The University of Alaska branch in Fairbanks could be consolidated with other campuses to cope with budget cuts. Credit: Chamey/Getty

Alaska’s governor has approved a plan to restore about half of the US$130 million he slashed from the University of Alaska (UA) budget last month.

The agreement spreads $70 million in cuts over 3 years, beginning with $25 million this year. Governor Michael Dunleavy, who faces a mounting effort to remove him from office, announced the compromise on 13 August at a press conference with John Davies, chair of UA’s governing board.

The plan offers some hope for the more than 1,300 academics whose jobs have been at risk since the university declared financial exigency, which grants it the power to lay off any faculty member, even those with tenure, with 60 days’ notice, on 22 July.

“This is definitely a huge reduction in cuts,” said Kat Milligan-Myhre, a microbiologist at the University of Alaska Anchorage, in an e-mail. “But we are still facing three more years of budget cuts, after [receiving] cuts four out of the past five years. This is not how a stable University system or state should be handling financially difficult times.”
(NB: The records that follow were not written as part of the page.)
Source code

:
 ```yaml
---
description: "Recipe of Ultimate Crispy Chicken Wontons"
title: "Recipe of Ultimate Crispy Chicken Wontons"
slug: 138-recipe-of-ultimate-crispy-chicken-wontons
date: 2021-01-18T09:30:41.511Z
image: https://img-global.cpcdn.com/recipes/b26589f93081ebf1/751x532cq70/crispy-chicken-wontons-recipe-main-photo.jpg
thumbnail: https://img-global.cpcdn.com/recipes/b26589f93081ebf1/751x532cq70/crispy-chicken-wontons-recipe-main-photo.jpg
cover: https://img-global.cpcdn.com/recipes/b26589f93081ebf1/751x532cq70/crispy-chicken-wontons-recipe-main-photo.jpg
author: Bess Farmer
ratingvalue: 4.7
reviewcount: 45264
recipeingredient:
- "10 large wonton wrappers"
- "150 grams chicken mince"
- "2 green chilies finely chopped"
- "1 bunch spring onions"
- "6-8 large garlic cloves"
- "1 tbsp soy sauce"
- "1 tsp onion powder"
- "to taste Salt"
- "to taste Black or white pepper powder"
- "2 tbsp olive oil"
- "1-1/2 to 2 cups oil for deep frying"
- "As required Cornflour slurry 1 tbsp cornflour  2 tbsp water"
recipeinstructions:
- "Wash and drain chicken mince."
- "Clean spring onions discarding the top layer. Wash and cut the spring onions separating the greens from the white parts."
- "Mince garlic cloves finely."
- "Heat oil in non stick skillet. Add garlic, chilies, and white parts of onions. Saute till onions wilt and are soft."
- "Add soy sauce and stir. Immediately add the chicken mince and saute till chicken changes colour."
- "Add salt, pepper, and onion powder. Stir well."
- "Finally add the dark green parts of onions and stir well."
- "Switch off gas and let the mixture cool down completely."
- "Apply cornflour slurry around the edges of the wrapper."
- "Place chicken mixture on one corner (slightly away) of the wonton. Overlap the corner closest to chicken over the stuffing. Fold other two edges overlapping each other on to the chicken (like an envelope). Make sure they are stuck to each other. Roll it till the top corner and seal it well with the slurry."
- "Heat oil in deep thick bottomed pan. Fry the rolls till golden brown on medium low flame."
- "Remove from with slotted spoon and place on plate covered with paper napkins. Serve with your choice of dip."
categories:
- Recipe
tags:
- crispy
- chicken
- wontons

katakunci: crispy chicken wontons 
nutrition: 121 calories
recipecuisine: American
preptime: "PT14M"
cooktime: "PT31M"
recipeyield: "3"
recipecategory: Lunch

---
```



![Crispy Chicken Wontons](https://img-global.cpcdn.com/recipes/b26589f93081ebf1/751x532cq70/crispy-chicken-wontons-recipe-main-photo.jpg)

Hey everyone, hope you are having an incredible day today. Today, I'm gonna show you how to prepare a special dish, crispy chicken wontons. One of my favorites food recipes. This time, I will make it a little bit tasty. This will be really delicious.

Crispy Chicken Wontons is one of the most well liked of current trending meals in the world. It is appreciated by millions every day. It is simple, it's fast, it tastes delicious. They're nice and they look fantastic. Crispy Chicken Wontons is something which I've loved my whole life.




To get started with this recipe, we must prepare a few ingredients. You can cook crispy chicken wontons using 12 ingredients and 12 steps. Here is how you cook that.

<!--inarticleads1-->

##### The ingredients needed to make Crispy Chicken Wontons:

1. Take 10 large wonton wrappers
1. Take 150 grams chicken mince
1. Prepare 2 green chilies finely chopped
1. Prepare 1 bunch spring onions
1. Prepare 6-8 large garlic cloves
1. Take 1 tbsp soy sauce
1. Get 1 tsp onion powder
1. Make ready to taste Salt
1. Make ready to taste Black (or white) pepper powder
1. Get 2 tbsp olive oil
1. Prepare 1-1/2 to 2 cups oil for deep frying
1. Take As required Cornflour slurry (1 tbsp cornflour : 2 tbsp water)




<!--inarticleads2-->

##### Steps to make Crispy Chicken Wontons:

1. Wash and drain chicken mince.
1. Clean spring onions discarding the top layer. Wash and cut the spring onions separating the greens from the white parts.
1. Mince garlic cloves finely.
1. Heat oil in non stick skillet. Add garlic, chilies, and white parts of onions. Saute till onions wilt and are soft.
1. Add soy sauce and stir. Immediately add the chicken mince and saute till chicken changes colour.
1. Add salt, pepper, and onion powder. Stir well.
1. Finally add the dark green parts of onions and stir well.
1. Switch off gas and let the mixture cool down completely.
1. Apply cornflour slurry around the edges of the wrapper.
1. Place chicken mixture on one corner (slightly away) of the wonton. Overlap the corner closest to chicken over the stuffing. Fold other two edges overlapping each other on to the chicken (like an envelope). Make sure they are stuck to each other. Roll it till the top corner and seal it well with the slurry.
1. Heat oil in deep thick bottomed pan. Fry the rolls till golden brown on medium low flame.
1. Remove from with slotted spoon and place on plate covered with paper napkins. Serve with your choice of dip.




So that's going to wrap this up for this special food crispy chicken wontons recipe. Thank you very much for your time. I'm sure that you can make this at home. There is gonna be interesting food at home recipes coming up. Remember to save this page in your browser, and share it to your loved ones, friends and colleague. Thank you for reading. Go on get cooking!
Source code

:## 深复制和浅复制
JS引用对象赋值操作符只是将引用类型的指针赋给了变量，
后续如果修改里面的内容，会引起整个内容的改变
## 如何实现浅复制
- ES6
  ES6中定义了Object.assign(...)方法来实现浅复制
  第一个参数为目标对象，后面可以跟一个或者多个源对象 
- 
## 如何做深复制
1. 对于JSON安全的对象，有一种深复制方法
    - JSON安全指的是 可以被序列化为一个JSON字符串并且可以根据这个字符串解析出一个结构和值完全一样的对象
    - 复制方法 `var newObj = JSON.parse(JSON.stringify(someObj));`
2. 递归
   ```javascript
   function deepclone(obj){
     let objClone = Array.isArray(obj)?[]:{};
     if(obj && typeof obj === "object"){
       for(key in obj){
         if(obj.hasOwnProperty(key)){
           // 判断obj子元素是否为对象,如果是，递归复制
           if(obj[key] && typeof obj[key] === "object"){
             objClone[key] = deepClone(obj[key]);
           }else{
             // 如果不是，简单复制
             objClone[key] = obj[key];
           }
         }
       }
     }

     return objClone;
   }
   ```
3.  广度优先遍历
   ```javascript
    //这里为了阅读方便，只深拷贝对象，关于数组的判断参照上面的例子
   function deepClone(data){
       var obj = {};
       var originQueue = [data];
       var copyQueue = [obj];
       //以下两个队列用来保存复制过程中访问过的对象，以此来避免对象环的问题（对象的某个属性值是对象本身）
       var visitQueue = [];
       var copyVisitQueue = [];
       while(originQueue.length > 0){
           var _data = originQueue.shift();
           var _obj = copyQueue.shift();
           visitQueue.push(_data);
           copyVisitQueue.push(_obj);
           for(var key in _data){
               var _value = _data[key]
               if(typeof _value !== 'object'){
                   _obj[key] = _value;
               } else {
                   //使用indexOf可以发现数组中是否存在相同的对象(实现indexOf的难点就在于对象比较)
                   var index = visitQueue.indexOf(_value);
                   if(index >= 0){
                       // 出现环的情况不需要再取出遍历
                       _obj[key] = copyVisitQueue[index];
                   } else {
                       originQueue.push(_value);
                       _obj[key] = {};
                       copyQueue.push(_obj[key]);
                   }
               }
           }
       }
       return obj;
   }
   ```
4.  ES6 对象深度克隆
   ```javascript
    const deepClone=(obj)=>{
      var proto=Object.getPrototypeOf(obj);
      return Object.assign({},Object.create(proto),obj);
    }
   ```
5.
The UA governing board will meet in September to discuss how to distribute the cuts between the system’s three main branches — in Anchorage, Fairbanks and Juneau — and smaller campuses around the state. On 30 July, the board voted to move towards consolidating the UA system into one institution. UA president Jim Johnsen said on 13 August that consolidation is still a possibility, and could be finalized in September.

The university’s governing board might also vote at that point to reverse its declaration of financial exigency, Davies said.

When asked about how the $25 million in cuts will be distributed this year, Davies said that the board will prioritize student programmes and reduce administrative costs. He also expressed a commitment to supporting research by funding lab space and administrative support for grant applications.

“It’s a complex problem that’s yet to be worked out,” said Davies. “Safe to say there will be layoffs, but under this scenario, there will be fewer.”